Collected data
Segment Open
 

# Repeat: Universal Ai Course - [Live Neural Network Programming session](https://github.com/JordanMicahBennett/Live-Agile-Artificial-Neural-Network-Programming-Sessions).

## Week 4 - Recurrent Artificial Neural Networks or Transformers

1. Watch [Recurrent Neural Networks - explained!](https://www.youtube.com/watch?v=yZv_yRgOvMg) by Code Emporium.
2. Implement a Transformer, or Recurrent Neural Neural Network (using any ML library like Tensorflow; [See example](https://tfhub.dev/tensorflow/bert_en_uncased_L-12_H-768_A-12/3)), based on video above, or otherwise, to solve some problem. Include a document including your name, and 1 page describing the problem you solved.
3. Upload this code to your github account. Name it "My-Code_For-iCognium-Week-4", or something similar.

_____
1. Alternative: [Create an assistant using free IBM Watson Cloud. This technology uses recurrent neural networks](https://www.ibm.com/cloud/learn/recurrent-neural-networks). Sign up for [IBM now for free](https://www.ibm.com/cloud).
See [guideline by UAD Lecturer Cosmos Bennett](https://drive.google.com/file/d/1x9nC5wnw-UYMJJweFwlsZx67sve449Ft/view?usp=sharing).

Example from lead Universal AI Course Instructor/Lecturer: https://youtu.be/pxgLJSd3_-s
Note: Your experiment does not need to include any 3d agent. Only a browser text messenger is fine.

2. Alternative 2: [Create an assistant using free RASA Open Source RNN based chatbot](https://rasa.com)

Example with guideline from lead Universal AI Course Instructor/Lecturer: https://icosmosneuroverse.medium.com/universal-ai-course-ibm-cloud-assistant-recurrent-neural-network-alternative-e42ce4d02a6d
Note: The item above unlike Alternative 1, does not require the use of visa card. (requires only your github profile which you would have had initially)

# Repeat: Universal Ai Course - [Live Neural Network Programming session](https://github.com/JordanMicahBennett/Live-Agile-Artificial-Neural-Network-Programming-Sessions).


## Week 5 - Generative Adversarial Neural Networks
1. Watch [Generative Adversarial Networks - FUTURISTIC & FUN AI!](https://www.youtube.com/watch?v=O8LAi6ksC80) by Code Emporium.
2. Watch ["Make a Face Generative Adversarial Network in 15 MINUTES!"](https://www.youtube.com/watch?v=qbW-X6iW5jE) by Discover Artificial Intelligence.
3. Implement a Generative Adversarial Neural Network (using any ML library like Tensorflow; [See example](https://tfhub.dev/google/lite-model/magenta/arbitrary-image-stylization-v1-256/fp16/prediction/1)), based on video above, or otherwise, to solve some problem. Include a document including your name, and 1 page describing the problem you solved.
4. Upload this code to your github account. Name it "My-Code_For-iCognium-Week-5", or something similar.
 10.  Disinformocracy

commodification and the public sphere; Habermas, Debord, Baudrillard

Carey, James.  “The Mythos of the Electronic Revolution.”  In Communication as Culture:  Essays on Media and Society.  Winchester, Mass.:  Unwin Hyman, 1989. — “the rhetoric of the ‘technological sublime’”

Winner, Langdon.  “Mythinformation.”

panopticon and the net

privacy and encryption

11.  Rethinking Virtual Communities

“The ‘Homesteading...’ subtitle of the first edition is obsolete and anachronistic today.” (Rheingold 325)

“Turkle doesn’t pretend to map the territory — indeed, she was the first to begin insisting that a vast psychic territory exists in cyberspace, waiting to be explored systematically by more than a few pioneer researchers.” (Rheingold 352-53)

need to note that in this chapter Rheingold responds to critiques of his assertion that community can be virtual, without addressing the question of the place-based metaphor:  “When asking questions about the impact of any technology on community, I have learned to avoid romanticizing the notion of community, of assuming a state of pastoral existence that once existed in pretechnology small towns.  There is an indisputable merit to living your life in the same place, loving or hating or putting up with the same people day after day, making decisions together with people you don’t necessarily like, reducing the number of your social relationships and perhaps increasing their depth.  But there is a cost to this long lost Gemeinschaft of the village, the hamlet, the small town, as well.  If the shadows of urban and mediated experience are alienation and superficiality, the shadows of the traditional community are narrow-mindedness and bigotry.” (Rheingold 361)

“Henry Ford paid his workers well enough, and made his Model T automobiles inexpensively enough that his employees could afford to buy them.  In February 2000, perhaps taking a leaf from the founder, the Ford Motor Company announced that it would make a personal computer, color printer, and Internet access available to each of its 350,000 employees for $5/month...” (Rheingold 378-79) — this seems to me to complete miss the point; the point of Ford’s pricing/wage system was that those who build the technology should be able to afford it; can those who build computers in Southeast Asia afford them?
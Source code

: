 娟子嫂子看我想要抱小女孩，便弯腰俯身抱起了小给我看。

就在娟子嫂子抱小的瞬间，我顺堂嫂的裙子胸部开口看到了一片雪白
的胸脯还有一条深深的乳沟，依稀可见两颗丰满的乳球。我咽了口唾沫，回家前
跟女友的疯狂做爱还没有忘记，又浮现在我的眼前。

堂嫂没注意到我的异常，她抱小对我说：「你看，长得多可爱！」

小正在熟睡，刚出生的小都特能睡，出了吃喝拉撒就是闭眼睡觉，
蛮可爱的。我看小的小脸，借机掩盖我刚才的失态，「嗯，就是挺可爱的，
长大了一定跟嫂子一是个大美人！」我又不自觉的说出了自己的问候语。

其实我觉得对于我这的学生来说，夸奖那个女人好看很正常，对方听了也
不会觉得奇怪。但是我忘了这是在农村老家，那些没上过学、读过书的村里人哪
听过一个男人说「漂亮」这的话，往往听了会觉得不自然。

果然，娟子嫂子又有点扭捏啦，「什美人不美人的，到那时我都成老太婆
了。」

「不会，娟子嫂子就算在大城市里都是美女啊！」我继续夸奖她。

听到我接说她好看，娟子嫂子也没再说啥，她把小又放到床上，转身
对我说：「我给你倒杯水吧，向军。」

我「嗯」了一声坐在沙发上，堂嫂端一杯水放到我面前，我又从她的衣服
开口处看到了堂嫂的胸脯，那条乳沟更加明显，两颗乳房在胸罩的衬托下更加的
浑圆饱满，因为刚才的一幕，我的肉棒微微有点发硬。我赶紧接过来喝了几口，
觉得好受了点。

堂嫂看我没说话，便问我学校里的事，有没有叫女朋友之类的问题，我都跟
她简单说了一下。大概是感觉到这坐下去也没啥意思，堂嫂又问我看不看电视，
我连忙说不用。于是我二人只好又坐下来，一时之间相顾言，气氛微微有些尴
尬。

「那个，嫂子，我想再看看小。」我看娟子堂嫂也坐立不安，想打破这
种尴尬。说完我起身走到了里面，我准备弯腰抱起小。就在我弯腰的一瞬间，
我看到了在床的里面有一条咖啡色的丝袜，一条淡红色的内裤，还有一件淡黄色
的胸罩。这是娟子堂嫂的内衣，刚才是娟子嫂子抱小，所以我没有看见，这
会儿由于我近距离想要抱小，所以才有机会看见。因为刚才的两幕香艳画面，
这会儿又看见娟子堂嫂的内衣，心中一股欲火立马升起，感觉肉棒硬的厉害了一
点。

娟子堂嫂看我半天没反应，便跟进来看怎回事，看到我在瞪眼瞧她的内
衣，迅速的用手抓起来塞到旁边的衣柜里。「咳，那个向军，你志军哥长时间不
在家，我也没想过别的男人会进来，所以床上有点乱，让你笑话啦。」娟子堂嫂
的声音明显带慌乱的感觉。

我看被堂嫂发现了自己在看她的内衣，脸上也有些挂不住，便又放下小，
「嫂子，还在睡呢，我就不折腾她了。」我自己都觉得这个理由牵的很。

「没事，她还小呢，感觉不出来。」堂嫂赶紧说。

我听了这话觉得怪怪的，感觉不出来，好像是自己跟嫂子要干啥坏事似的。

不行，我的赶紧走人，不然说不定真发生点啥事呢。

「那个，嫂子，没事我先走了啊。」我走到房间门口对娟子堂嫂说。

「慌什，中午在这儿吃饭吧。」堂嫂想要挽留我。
Segment Closed
> _What is required_
Go through the entries and return each line where the word "similar" occurs.

> _Response to the task_
3. Upload this code to your github account. Name it "My-Code_For-iCognium-Week-4", or something similar.
4. Upload this code to your github account. Name it "My-Code_For-iCognium-Week-5", or something similar.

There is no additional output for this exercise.